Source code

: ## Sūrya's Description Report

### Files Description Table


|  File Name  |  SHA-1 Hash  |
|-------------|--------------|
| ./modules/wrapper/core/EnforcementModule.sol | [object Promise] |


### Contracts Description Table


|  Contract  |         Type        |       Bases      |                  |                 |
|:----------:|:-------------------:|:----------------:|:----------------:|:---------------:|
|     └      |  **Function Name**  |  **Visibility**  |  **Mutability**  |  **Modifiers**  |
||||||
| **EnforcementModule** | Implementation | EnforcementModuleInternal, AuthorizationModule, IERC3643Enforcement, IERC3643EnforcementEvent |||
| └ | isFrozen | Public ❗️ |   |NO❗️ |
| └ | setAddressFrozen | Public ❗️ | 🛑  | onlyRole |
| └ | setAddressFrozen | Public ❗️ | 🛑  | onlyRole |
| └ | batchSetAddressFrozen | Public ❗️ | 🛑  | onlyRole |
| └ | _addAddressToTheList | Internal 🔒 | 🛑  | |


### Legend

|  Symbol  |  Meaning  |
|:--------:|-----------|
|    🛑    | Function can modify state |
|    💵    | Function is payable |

→ **Problem description**: Starting at the line that contains "### Files Description Table", copy each line through the last one in the records, exactly, and output nothing else.

→ **Answer box**:
### Files Description Table


|  File Name  |  SHA-1 Hash  |
|-------------|--------------|
| ./modules/wrapper/core/EnforcementModule.sol | [object Promise] |


### Contracts Description Table


|  Contract  |         Type        |       Bases      |                  |                 |
|:----------:|:-------------------:|:----------------:|:----------------:|:---------------:|
|     └      |  **Function Name**  |  **Visibility**  |  **Mutability**  |  **Modifiers**  |
||||||
| **EnforcementModule** | Implementation | EnforcementModuleInternal, AuthorizationModule, IERC3643Enforcement, IERC3643EnforcementEvent |||
| └ | isFrozen | Public ❗️ |   |NO❗️ |
| └ | setAddressFrozen | Public ❗️ | 🛑  | onlyRole |
| └ | setAddressFrozen | Public ❗️ | 🛑  | onlyRole |
| └ | batchSetAddressFrozen | Public ❗️ | 🛑  | onlyRole |
| └ | _addAddressToTheList | Internal 🔒 | 🛑  | |


### Legend

|  Symbol  |  Meaning  |
|:--------:|-----------|
|    🛑    | Function can modify state |
|    💵    | Function is payable |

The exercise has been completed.